Commenting on Hab 2:8, the Qumranians stated that “this concerns the last priests of Jerusalem, who shall amass money and wealth by plundering the peoples. But in the last days, their riches and booty shall be delivered in to the hands of the army of the Kittim [i.e., Romans]” (1Qp Hab 9).

The Qumranians scorned the temple priests. The high priest “robbed God and amassed the riches of the men of violence who rebelled against God, and he took the wealth of the peoples, heaping sinful iniquity upon himself” (1Qp Hab 8:11-12). 1QpHab 7 speaks of the “Wicked Priest” so that when he “ruled over Israel his heart became proud, and he forsook God, and betrayed the precepts for the sake of riches. He robbed and amassed the riches of men of violence who rebelled against God, and he took the wealth of the peoples, heaping sinful iniquity upon himself.”

They interpret Hab 2:8 thus: “this concerns the last priests of Jerusalem, who shall amass money and wealth by plundering the peoples. But in the last days, their riches and booty shall be delivered into the hands of the army of the Kittim [Romans]” (1QpHab 9). They write: “The city is Jerusalem where the Wicked Priest committed abominable deeds and defiled the temple of God. The violence done to the land: these are the cities of Judah where he robbed the poor of their possession” (1QpHab 12). In the Tosefta (t. Men. 13:22) we find the reason for the destruction of the first century Temple: “On what account did they go into exile? Because they love money and hate one another.”

The Qumranians withdrew from Jerusalem partly due to Jerusalem’s leaders being “the Spouter of Lies who led many astray that he might build his city of vanity with blood and raise a congregation on deceit” (1QpHab 10:12). The separatist Qumran community deemed Jerusalem “a place of vanity built with blood” (CDC 12:2), a “fortress of wickedness” (4QTestimonia).

Luke T. Johnson (“The New Testament’s Anti-Jewish Slander and the Conventions of Ancient Polemic,” Journal of Biblical Literature 108 [1989]: 439) writes: “Anyone who has read the Dead Sea Scrolls knows that the community that wrote them had an extreme hostility to all outsiders.” They called Jews outside of their own community “sons of the pit” (1QS 9:16; CD 6:15; 13:14), who are ruled by the angel of darkness (1Q3: 19-21; 5:2, 10), and are “the ungodly of the covenant” (1QM 1:2). Of those Jews they write in 1QS 2:4-10: “Be cursed of all your guilty wickedness!

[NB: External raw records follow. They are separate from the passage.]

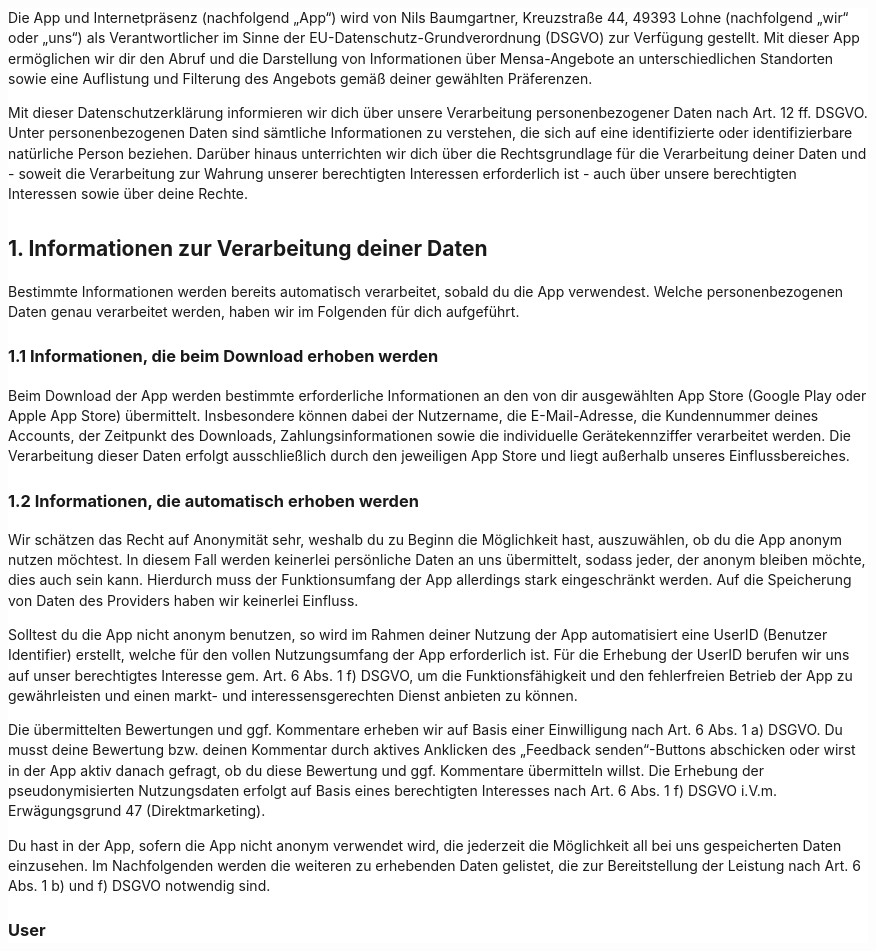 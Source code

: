Die App und Internetpräsenz (nachfolgend „App“) wird von Nils Baumgartner, Kreuzstraße 44, 49393 Lohne (nachfolgend „wir“ oder „uns“) als Verantwortlicher im Sinne der EU-Datenschutz-Grundverordnung (DSGVO) zur Verfügung gestellt. Mit dieser App ermöglichen wir dir den Abruf und die Darstellung von Informationen über Mensa-Angebote an unterschiedlichen Standorten sowie eine Auflistung und Filterung des Angebots gemäß deiner gewählten Präferenzen.

Mit dieser Datenschutzerklärung informieren wir dich über unsere Verarbeitung personenbezogener Daten nach Art. 12 ff. DSGVO. Unter personenbezogenen Daten sind sämtliche Informationen zu verstehen, die sich auf eine identifizierte oder identifizierbare natürliche Person beziehen. Darüber hinaus unterrichten wir dich über die Rechtsgrundlage für die Verarbeitung deiner Daten und - soweit die Verarbeitung zur Wahrung unserer berechtigten Interessen erforderlich ist - auch über unsere berechtigten Interessen sowie über deine Rechte.

## 1. Informationen zur Verarbeitung deiner Daten

Bestimmte Informationen werden bereits automatisch verarbeitet, sobald du die App verwendest. Welche personenbezogenen Daten genau verarbeitet werden, haben wir im Folgenden für dich aufgeführt.

### 1.1 Informationen, die beim Download erhoben werden

Beim Download der App werden bestimmte erforderliche Informationen an den von dir ausgewählten App Store (Google Play oder Apple App Store) übermittelt. Insbesondere können dabei der Nutzername, die E-Mail-Adresse, die Kundennummer deines Accounts, der Zeitpunkt des Downloads, Zahlungsinformationen sowie die individuelle Gerätekennziffer verarbeitet werden. Die Verarbeitung dieser Daten erfolgt ausschließlich durch den jeweiligen App Store und liegt außerhalb unseres Einflussbereiches.

### 1.2 Informationen, die automatisch erhoben werden

Wir schätzen das Recht auf Anonymität sehr, weshalb du zu Beginn die Möglichkeit hast, auszuwählen, ob du die App anonym nutzen möchtest. In diesem Fall werden keinerlei persönliche Daten an uns übermittelt, sodass jeder, der anonym bleiben möchte, dies auch sein kann. Hierdurch muss der Funktionsumfang der App allerdings stark eingeschränkt werden. Auf die Speicherung von Daten des Providers haben wir keinerlei Einfluss.

Solltest du die App nicht anonym benutzen, so wird im Rahmen deiner Nutzung der App automatisiert eine UserID (Benutzer Identifier) erstellt, welche für den vollen Nutzungsumfang der App erforderlich ist. Für die Erhebung der UserID berufen wir uns auf unser berechtigtes Interesse gem. Art. 6 Abs. 1 f) DSGVO, um die Funktionsfähigkeit und den fehlerfreien Betrieb der App zu gewährleisten und einen markt- und interessensgerechten Dienst anbieten zu können.

Die übermittelten Bewertungen und ggf. Kommentare erheben wir auf Basis einer Einwilligung nach Art. 6 Abs. 1 a) DSGVO. Du musst deine Bewertung bzw. deinen Kommentar durch aktives Anklicken des „Feedback senden“-Buttons abschicken oder wirst in der App aktiv danach gefragt, ob du diese Bewertung und ggf. Kommentare übermitteln willst. Die Erhebung der pseudonymisierten Nutzungsdaten erfolgt auf Basis eines berechtigten Interesses nach Art. 6 Abs. 1 f) DSGVO i.V.m. Erwägungsgrund 47 (Direktmarketing).

Du hast in der App, sofern die App nicht anonym verwendet wird, die jederzeit die Möglichkeit all bei uns gespeicherten Daten einzusehen. Im Nachfolgenden werden die weiteren zu erhebenden Daten gelistet, die zur Bereitstellung der Leistung nach Art. 6 Abs. 1 b) und f) DSGVO notwendig sind.

### User
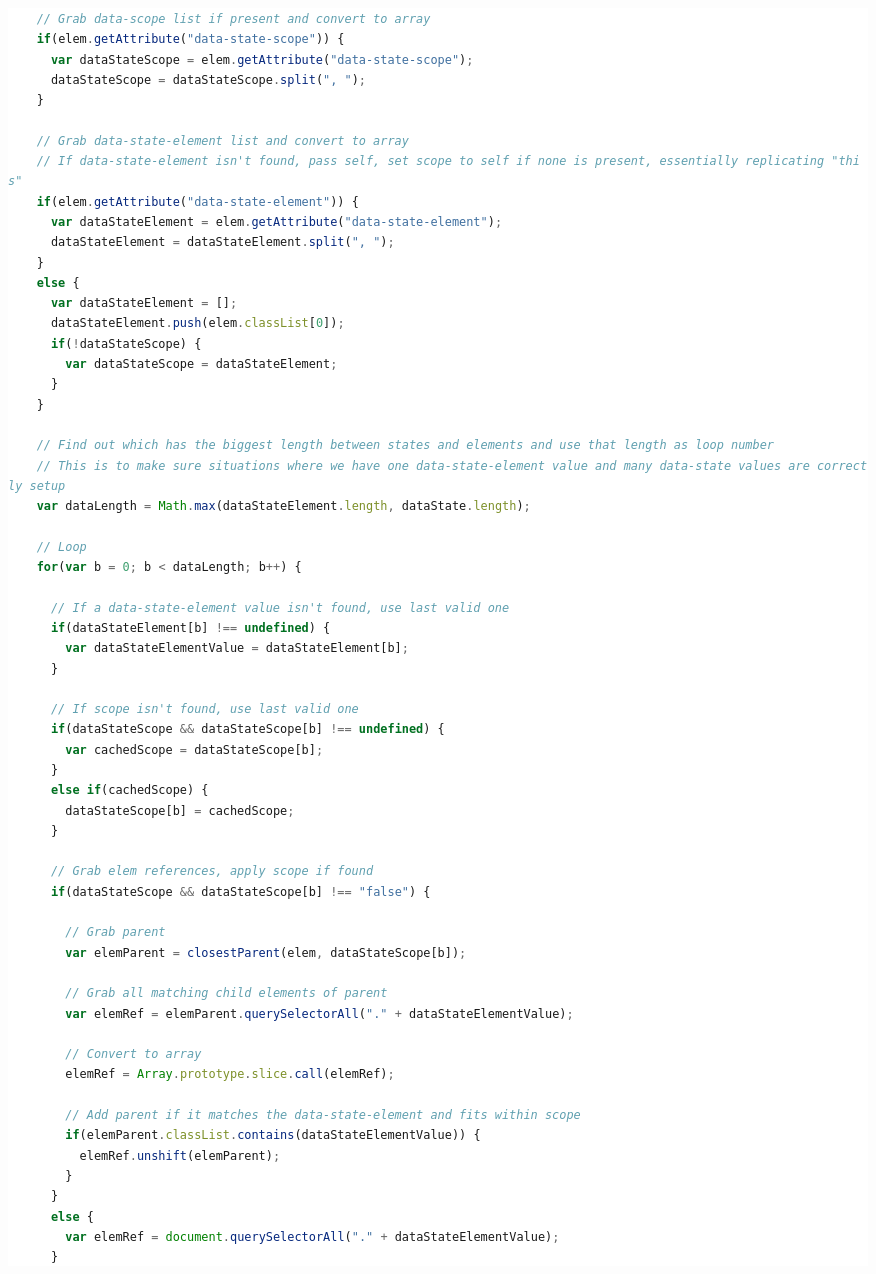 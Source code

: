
 ```javascript
    // Grab data-scope list if present and convert to array
    if(elem.getAttribute("data-state-scope")) {
      var dataStateScope = elem.getAttribute("data-state-scope");
      dataStateScope = dataStateScope.split(", ");
    }

    // Grab data-state-element list and convert to array
    // If data-state-element isn't found, pass self, set scope to self if none is present, essentially replicating "this"
    if(elem.getAttribute("data-state-element")) {
      var dataStateElement = elem.getAttribute("data-state-element");
      dataStateElement = dataStateElement.split(", ");
    }
    else {
      var dataStateElement = [];
      dataStateElement.push(elem.classList[0]);
      if(!dataStateScope) {
        var dataStateScope = dataStateElement;
      }
    }

    // Find out which has the biggest length between states and elements and use that length as loop number
    // This is to make sure situations where we have one data-state-element value and many data-state values are correctly setup
    var dataLength = Math.max(dataStateElement.length, dataState.length);

    // Loop
    for(var b = 0; b < dataLength; b++) {

      // If a data-state-element value isn't found, use last valid one
      if(dataStateElement[b] !== undefined) {
        var dataStateElementValue = dataStateElement[b];
      } 

      // If scope isn't found, use last valid one
      if(dataStateScope && dataStateScope[b] !== undefined) {
        var cachedScope = dataStateScope[b];
      }
      else if(cachedScope) {
        dataStateScope[b] = cachedScope;
      }

      // Grab elem references, apply scope if found
      if(dataStateScope && dataStateScope[b] !== "false") {

        // Grab parent
        var elemParent = closestParent(elem, dataStateScope[b]);

        // Grab all matching child elements of parent
        var elemRef = elemParent.querySelectorAll("." + dataStateElementValue);

        // Convert to array
        elemRef = Array.prototype.slice.call(elemRef);

        // Add parent if it matches the data-state-element and fits within scope
        if(elemParent.classList.contains(dataStateElementValue)) {
          elemRef.unshift(elemParent);
        }
      }
      else {
        var elemRef = document.querySelectorAll("." + dataStateElementValue);
      }
```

May he deliver you up to torture at the hands of all the wreakers of revenge.”

Thus, the Qumran community deemed Jerusalem as defiled and worthy of divine curse (CDC 1:3; 4:18; 5:6; 6:16; 12:1-2), as did much of the apocalyptic literature beginning in 200 B.C., as we see in 1 Enoch 83-89; The Apocalypse of Weeks; T. Levi 17:10; and Jubilees 23:21.


In the final analysis, if we believe that the New Testament is the inspired word of God…. And if we believe that it records actual historical events and statements…. Then we have to interpret it according to its original intent. Though it is true that some racists have used the statements of the New Testament to justify ill-treatment of Jews, this is an abuse of this historical document. These people should be rebutted on moral and theological grounds, not by throwing out the NT. Nor by suppressing the meaning of what John wrote in Revelation.